## INSTRUCTIONS FOR THE TASK:
Exact transcription of the following records is needed, with every picture dropped.
§
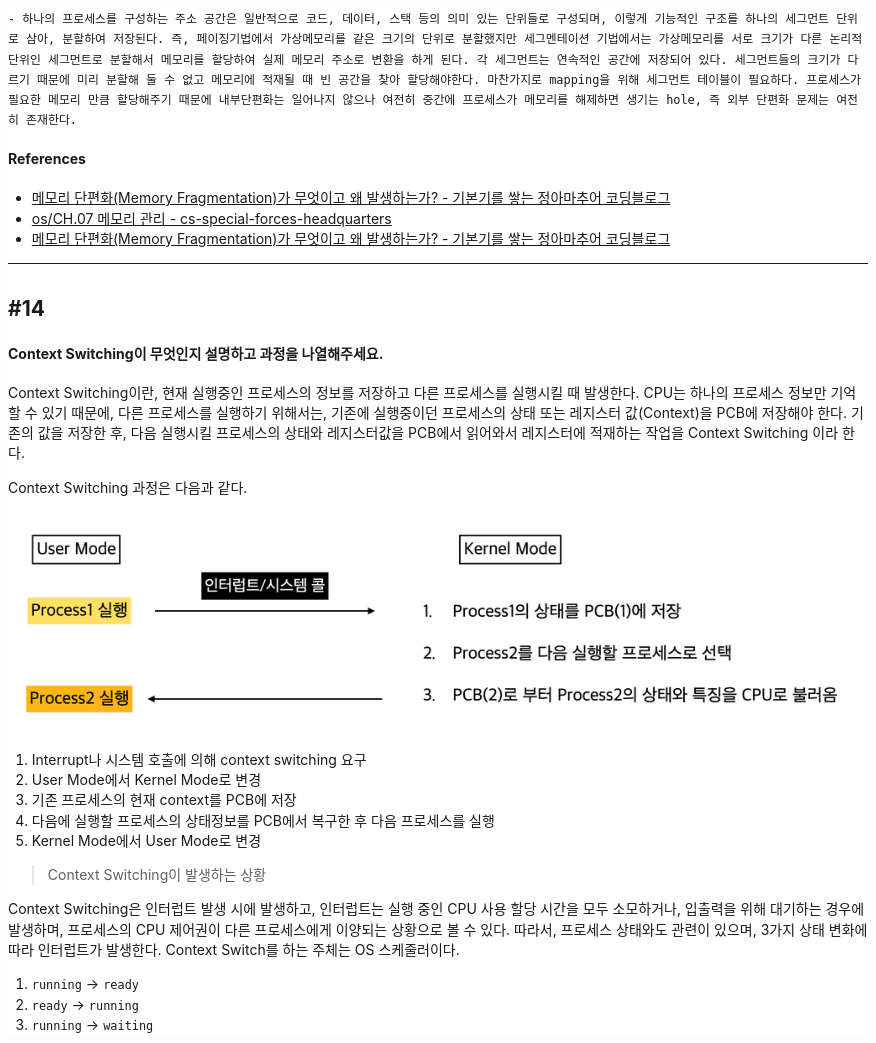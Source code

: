     - 하나의 프로세스를 구성하는 주소 공간은 일반적으로 코드, 데이터, 스택 등의 의미 있는 단위들로 구성되며, 이렇게 기능적인 구조를 하나의 세그먼트 단위로 삼아, 분할하여 저장된다. 즉, 페이징기법에서 가상메모리를 같은 크기의 단위로 분할했지만 세그멘테이션 기법에서는 가상메모리를 서로 크기가 다른 논리적 단위인 세그먼트로 분할해서 메모리를 할당하여 실제 메모리 주소로 변환을 하게 된다. 각 세그먼트는 연속적인 공간에 저장되어 있다. 세그먼트들의 크기가 다르기 때문에 미리 분할해 둘 수 없고 메모리에 적재될 때 빈 공간을 찾아 할당해야한다. 마찬가지로 mapping을 위해 세그먼트 테이블이 필요하다. 프로세스가 필요한 메모리 만큼 할당해주기 때문에 내부단편화는 일어나지 않으나 여전히 중간에 프로세스가 메모리를 해제하면 생기는 hole, 즉 외부 단편화 문제는 여전히 존재한다.

#### References

- [메모리 단편화(Memory Fragmentation)가 무엇이고 왜 발생하는가? - 기본기를 쌓는 정아마추어 코딩블로그](https://jeong-pro.tistory.com/91)
- [os/CH.07 메모리 관리 - cs-special-forces-headquarters](https://github.com/LandvibeDev/cs-special-forces-headquarters/blob/main/os/CH.07%20%EB%A9%94%EB%AA%A8%EB%A6%AC%20%EA%B4%80%EB%A6%AC/CH07%20%EB%A9%94%EB%AA%A8%EB%A6%AC%20%EA%B4%80%EB%A6%AC%201b36c524aebc4550908d46538a87c73e.md)
- [메모리 단편화(Memory Fragmentation)가 무엇이고 왜 발생하는가? - 기본기를 쌓는 정아마추어 코딩블로그](https://jeong-pro.tistory.com/91)

---

## #14

#### Context Switching이 무엇인지 설명하고 과정을 나열해주세요.

Context Switching이란, 현재 실행중인 프로세스의 정보를 저장하고 다른 프로세스를 실행시킬 때 발생한다. CPU는 하나의 프로세스 정보만 기억할 수 있기 때문에, 다른 프로세스를 실행하기 위해서는, 기존에 실행중이던 프로세스의 상태 또는 레지스터 값(Context)을 PCB에 저장해야 한다. 기존의 값을 저장한 후, 다음 실행시킬 프로세스의 상태와 레지스터값을 PCB에서 읽어와서 레지스터에 적재하는 작업을 Context Switching 이라 한다.

Context Switching 과정은 다음과 같다.  

![context_switching](/images/sally/2021-06-05-19-54-53.png)

1. Interrupt나 시스템 호출에 의해 context switching 요구
2. User Mode에서 Kernel Mode로 변경
3. 기존 프로세스의 현재 context를 PCB에 저장
4. 다음에 실행할 프로세스의 상태정보를 PCB에서 복구한 후 다음 프로세스를 실행
5. Kernel Mode에서 User Mode로 변경

> Context Switching이 발생하는 상황

Context Switching은 인터럽트 발생 시에 발생하고, 인터럽트는 실행 중인 CPU 사용 할당 시간을 모두 소모하거나, 입출력을 위해 대기하는 경우에 발생하며, 프로세스의 CPU 제어권이 다른 프로세스에게 이양되는 상황으로 볼 수 있다. 따라서, 프로세스 상태와도 관련이 있으며, 3가지 상태 변화에 따라 인터럽트가 발생한다. Context Switch를 하는 주체는 OS 스케줄러이다.

1. `running` → `ready`
2. `ready` → `running`
3. `running` → `waiting`
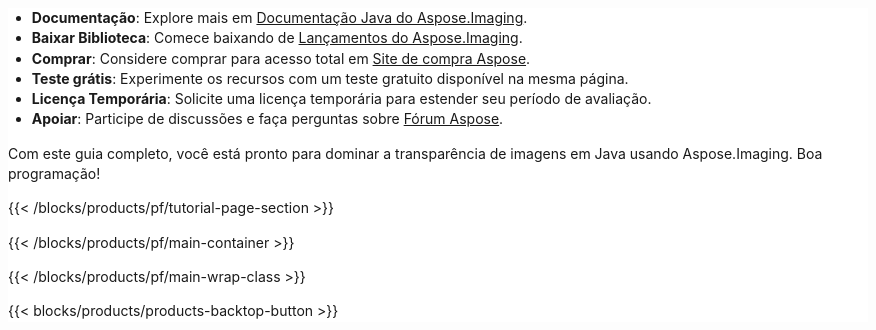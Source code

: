- **Documentação**: Explore mais em [Documentação Java do Aspose.Imaging](https://reference.aspose.com/imaging/java/).
- **Baixar Biblioteca**: Comece baixando de [Lançamentos do Aspose.Imaging](https://releases.aspose.com/imaging/java/).
- **Comprar**: Considere comprar para acesso total em [Site de compra Aspose](https://purchase.aspose.com/buy).
- **Teste grátis**: Experimente os recursos com um teste gratuito disponível na mesma página.
- **Licença Temporária**: Solicite uma licença temporária para estender seu período de avaliação.
- **Apoiar**: Participe de discussões e faça perguntas sobre [Fórum Aspose](https://forum.aspose.com/c/imaging/10).

Com este guia completo, você está pronto para dominar a transparência de imagens em Java usando Aspose.Imaging. Boa programação!

{{< /blocks/products/pf/tutorial-page-section >}}

{{< /blocks/products/pf/main-container >}}

{{< /blocks/products/pf/main-wrap-class >}}

{{< blocks/products/products-backtop-button >}}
§
## EXERCISE RESULT:
Source code

:     - 하나의 프로세스를 구성하는 주소 공간은 일반적으로 코드, 데이터, 스택 등의 의미 있는 단위들로 구성되며, 이렇게 기능적인 구조를 하나의 세그먼트 단위로 삼아, 분할하여 저장된다. 즉, 페이징기법에서 가상메모리를 같은 크기의 단위로 분할했지만 세그멘테이션 기법에서는 가상메모리를 서로 크기가 다른 논리적 단위인 세그먼트로 분할해서 메모리를 할당하여 실제 메모리 주소로 변환을 하게 된다. 각 세그먼트는 연속적인 공간에 저장되어 있다. 세그먼트들의 크기가 다르기 때문에 미리 분할해 둘 수 없고 메모리에 적재될 때 빈 공간을 찾아 할당해야한다. 마찬가지로 mapping을 위해 세그먼트 테이블이 필요하다. 프로세스가 필요한 메모리 만큼 할당해주기 때문에 내부단편화는 일어나지 않으나 여전히 중간에 프로세스가 메모리를 해제하면 생기는 hole, 즉 외부 단편화 문제는 여전히 존재한다.

#### References

- [메모리 단편화(Memory Fragmentation)가 무엇이고 왜 발생하는가? - 기본기를 쌓는 정아마추어 코딩블로그](https://jeong-pro.tistory.com/91)
- [os/CH.07 메모리 관리 - cs-special-forces-headquarters](https://github.com/LandvibeDev/cs-special-forces-headquarters/blob/main/os/CH.07%20%EB%A9%94%EB%AA%A8%EB%A6%AC%20%EA%B4%80%EB%A6%AC/CH07%20%EB%A9%94%EB%AA%A8%EB%A6%AC%20%EA%B4%80%EB%A6%AC%201b36c524aebc4550908d46538a87c73e.md)
- [메모리 단편화(Memory Fragmentation)가 무엇이고 왜 발생하는가? - 기본기를 쌓는 정아마추어 코딩블로그](https://jeong-pro.tistory.com/91)

---

## #14

#### Context Switching이 무엇인지 설명하고 과정을 나열해주세요.

Context Switching이란, 현재 실행중인 프로세스의 정보를 저장하고 다른 프로세스를 실행시킬 때 발생한다. CPU는 하나의 프로세스 정보만 기억할 수 있기 때문에, 다른 프로세스를 실행하기 위해서는, 기존에 실행중이던 프로세스의 상태 또는 레지스터 값(Context)을 PCB에 저장해야 한다. 기존의 값을 저장한 후, 다음 실행시킬 프로세스의 상태와 레지스터값을 PCB에서 읽어와서 레지스터에 적재하는 작업을 Context Switching 이라 한다.

Context Switching 과정은 다음과 같다.  

![context_switching](/images/sally/2021-06-05-19-54-53.png)

1. Interrupt나 시스템 호출에 의해 context switching 요구
2. User Mode에서 Kernel Mode로 변경
3. 기존 프로세스의 현재 context를 PCB에 저장
4. 다음에 실행할 프로세스의 상태정보를 PCB에서 복구한 후 다음 프로세스를 실행
5. Kernel Mode에서 User Mode로 변경

> Context Switching이 발생하는 상황

Context Switching은 인터럽트 발생 시에 발생하고, 인터럽트는 실행 중인 CPU 사용 할당 시간을 모두 소모하거나, 입출력을 위해 대기하는 경우에 발생하며, 프로세스의 CPU 제어권이 다른 프로세스에게 이양되는 상황으로 볼 수 있다. 따라서, 프로세스 상태와도 관련이 있으며, 3가지 상태 변화에 따라 인터럽트가 발생한다. Context Switch를 하는 주체는 OS 스케줄러이다.

1. `running` → `ready`
2. `ready` → `running`
3. `running` → `waiting`
Source code

:- **Documentação**: Explore mais em [Documentação Java do Aspose.Imaging](https://reference.aspose.com/imaging/java/).
- **Baixar Biblioteca**: Comece baixando de [Lançamentos do Aspose.Imaging](https://releases.aspose.com/imaging/java/).
- **Comprar**: Considere comprar para acesso total em [Site de compra Aspose](https://purchase.aspose.com/buy).
- **Teste grátis**: Experimente os recursos com um teste gratuito disponível na mesma página.
- **Licença Temporária**: Solicite uma licença temporária para estender seu período de avaliação.
- **Apoiar**: Participe de discussões e faça perguntas sobre [Fórum Aspose](https://forum.aspose.com/c/imaging/10).

Com este guia completo, você está pronto para dominar a transparência de imagens em Java usando Aspose.Imaging. Boa programação!

{{< /blocks/products/pf/tutorial-page-section >}}

{{< /blocks/products/pf/main-container >}}

{{< /blocks/products/pf/main-wrap-class >}}

{{< blocks/products/products-backtop-button >}}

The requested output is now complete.